Exercise:
Below are some records; output exactly the lines from the line with "Repasamos la [vulnerabilidad" to the line with "Accurate Prediction: Uses", both ends kept, and nothing more.

Supplied records:
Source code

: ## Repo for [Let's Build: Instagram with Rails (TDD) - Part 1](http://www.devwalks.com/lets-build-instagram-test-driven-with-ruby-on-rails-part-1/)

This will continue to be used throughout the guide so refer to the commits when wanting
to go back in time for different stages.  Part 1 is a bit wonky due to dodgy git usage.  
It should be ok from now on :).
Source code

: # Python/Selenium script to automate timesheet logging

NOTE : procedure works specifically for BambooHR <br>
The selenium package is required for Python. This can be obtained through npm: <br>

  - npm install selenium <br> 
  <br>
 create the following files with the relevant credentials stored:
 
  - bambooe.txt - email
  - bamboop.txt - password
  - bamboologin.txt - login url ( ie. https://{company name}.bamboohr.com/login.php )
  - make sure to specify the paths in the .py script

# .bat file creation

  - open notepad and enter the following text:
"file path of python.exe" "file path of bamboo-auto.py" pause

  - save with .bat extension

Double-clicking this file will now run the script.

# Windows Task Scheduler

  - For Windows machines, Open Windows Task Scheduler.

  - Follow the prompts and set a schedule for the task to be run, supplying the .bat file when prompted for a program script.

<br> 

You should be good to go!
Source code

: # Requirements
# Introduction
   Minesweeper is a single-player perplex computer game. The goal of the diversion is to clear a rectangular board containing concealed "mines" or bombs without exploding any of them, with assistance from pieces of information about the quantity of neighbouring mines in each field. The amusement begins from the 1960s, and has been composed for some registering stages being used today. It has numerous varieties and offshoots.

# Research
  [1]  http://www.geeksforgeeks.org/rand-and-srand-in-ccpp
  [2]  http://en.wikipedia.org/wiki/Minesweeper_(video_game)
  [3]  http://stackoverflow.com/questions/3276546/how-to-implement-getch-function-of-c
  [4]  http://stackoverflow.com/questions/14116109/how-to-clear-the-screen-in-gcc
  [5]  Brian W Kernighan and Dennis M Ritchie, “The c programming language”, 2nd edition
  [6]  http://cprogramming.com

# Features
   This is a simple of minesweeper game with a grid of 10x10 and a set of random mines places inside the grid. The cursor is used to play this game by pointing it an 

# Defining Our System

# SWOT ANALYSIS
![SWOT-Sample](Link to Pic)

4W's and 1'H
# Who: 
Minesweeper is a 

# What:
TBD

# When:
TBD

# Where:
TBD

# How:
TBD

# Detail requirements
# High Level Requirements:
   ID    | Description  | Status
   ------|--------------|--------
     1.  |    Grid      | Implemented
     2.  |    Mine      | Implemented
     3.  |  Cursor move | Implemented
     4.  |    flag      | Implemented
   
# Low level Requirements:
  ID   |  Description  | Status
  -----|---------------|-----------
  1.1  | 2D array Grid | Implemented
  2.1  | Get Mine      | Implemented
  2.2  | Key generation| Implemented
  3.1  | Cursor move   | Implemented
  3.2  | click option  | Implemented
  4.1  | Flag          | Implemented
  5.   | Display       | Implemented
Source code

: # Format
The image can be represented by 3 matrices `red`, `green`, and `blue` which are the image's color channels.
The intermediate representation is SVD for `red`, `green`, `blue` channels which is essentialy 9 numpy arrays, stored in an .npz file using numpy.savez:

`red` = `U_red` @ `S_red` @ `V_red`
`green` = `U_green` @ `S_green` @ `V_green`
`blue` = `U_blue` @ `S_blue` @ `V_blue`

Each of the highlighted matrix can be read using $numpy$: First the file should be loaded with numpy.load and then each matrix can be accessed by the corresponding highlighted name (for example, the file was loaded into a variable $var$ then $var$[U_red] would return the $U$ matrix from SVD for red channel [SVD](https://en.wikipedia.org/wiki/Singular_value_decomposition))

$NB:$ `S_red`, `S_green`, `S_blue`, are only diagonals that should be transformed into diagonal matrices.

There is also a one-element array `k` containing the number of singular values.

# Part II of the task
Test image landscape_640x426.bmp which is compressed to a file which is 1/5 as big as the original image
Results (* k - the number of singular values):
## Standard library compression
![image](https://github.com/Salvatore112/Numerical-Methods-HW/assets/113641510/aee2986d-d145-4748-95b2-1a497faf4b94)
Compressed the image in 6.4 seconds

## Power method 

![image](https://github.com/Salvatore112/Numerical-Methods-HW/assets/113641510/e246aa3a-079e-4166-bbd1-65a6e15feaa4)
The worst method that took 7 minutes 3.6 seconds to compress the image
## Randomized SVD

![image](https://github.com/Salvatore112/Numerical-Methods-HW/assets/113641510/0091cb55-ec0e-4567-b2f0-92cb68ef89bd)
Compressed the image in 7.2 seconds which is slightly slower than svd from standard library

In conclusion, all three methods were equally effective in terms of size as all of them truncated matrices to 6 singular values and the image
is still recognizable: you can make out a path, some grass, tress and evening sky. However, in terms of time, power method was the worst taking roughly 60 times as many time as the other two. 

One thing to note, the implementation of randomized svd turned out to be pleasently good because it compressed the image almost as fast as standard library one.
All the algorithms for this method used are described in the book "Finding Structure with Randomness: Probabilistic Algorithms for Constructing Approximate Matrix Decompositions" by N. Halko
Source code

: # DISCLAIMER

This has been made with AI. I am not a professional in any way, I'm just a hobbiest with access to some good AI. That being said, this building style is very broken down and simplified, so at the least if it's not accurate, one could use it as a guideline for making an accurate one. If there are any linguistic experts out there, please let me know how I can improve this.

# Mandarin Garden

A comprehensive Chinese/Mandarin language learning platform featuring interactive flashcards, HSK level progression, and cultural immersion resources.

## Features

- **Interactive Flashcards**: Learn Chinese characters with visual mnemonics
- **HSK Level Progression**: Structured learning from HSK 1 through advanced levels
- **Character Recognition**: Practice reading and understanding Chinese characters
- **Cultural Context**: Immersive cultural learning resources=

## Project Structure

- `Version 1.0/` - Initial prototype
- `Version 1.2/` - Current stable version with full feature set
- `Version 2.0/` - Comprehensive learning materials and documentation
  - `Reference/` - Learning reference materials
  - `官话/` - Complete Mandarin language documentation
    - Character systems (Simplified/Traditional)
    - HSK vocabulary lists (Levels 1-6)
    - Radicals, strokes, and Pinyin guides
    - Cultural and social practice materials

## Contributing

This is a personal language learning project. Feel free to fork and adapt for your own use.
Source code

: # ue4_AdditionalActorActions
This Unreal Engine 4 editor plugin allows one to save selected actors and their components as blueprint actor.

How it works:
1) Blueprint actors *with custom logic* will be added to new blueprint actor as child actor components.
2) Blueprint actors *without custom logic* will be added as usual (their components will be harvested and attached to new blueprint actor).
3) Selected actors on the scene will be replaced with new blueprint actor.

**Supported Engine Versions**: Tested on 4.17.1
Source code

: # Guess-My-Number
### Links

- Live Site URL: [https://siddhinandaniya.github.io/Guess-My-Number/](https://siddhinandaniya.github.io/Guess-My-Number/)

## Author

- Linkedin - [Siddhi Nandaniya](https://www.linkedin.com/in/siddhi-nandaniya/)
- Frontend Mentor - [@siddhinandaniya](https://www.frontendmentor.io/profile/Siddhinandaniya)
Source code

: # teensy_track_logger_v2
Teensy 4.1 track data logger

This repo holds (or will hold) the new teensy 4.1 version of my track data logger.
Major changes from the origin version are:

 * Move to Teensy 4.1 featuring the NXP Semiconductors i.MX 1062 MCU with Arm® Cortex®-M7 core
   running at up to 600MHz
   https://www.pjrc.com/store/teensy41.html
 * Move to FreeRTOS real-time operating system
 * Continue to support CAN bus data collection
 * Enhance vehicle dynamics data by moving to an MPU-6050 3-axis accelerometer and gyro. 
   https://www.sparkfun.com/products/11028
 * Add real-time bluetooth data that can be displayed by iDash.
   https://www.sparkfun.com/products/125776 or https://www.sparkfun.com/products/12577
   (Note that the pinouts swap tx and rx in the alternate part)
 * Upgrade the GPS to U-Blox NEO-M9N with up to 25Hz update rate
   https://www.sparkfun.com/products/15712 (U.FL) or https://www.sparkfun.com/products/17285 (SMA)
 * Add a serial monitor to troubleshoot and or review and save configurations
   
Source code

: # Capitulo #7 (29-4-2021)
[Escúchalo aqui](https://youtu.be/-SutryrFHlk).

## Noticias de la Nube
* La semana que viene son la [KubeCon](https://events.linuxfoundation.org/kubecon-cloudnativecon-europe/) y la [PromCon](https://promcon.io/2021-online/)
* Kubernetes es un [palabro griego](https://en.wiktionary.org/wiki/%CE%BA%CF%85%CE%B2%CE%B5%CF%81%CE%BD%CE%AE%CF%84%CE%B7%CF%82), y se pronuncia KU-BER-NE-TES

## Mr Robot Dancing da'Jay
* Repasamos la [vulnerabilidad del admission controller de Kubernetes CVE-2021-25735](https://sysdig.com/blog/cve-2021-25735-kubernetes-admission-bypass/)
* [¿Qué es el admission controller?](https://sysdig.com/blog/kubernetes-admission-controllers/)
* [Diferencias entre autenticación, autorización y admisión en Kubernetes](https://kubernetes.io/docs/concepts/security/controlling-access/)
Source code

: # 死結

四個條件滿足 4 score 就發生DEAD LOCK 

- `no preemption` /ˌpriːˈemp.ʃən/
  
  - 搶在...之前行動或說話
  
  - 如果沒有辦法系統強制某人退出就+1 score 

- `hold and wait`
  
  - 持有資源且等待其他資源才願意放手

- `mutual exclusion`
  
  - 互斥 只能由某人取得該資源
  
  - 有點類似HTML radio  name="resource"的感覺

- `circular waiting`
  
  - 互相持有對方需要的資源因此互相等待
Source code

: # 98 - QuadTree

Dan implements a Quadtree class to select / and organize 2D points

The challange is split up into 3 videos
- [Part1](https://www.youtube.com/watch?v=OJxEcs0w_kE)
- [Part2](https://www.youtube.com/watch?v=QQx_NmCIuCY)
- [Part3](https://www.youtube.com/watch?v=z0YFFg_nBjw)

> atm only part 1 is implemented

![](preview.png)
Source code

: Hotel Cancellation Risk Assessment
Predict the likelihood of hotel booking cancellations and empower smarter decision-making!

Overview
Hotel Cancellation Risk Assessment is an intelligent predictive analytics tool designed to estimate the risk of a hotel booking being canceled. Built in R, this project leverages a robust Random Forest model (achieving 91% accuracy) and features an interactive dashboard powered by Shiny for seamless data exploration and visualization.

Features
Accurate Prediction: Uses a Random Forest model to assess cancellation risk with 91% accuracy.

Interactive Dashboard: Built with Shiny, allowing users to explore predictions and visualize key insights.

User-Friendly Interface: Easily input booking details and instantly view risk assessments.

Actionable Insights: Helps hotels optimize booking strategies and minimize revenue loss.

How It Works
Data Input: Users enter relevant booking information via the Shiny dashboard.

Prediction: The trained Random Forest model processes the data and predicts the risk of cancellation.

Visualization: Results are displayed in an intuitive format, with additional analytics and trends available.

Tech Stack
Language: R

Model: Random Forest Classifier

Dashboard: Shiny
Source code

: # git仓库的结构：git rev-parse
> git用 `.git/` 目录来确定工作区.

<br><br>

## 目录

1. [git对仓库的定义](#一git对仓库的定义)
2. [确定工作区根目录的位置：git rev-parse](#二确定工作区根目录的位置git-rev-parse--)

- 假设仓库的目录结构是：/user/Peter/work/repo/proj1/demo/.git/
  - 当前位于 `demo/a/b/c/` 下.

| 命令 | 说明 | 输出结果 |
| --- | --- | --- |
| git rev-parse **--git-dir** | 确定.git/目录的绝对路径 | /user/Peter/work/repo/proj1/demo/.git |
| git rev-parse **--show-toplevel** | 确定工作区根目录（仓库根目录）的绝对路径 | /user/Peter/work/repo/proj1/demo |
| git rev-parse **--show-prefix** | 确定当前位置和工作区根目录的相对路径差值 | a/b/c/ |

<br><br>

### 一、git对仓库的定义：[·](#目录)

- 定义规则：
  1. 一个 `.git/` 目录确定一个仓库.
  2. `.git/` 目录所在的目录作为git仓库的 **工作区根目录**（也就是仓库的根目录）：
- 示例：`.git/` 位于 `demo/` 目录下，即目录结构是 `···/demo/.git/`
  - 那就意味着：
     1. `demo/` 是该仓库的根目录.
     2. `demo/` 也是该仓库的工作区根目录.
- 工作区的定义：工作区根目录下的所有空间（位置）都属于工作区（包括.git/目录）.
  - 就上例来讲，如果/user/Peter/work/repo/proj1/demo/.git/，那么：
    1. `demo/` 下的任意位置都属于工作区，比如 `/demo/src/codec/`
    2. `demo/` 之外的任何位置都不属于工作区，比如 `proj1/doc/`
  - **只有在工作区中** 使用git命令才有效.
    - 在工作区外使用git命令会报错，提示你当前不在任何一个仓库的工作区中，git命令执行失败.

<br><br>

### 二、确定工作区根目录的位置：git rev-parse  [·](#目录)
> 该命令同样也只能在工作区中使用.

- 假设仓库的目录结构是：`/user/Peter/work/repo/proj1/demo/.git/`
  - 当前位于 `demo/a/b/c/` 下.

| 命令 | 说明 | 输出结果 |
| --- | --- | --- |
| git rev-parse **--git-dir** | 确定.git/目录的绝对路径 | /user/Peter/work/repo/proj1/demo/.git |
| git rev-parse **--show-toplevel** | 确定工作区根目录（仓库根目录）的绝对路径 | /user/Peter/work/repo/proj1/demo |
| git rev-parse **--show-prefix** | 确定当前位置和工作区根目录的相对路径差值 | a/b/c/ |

Problem solution:
* Repasamos la [vulnerabilidad del admission controller de Kubernetes CVE-2021-25735](https://sysdig.com/blog/cve-2021-25735-kubernetes-admission-bypass/)
* [¿Qué es el admission controller?](https://sysdig.com/blog/kubernetes-admission-controllers/)
* [Diferencias entre autenticación, autorización y admisión en Kubernetes](https://kubernetes.io/docs/concepts/security/controlling-access/)
Source code

: # 死結

四個條件滿足 4 score 就發生DEAD LOCK 

- `no preemption` /ˌpriːˈemp.ʃən/
  
  - 搶在...之前行動或說話
  
  - 如果沒有辦法系統強制某人退出就+1 score 

- `hold and wait`
  
  - 持有資源且等待其他資源才願意放手

- `mutual exclusion`
  
  - 互斥 只能由某人取得該資源
  
  - 有點類似HTML radio  name="resource"的感覺

- `circular waiting`
  
  - 互相持有對方需要的資源因此互相等待
Source code

: # 98 - QuadTree

Dan implements a Quadtree class to select / and organize 2D points

The challange is split up into 3 videos
- [Part1](https://www.youtube.com/watch?v=OJxEcs0w_kE)
- [Part2](https://www.youtube.com/watch?v=QQx_NmCIuCY)
- [Part3](https://www.youtube.com/watch?v=z0YFFg_nBjw)

> atm only part 1 is implemented

![](preview.png)
Source code

: Hotel Cancellation Risk Assessment
Predict the likelihood of hotel booking cancellations and empower smarter decision-making!

Overview
Hotel Cancellation Risk Assessment is an intelligent predictive analytics tool designed to estimate the risk of a hotel booking being canceled. Built in R, this project leverages a robust Random Forest model (achieving 91% accuracy) and features an interactive dashboard powered by Shiny for seamless data exploration and visualization.

Features
Accurate Prediction: Uses a Random Forest model to assess cancellation risk with 91% accuracy.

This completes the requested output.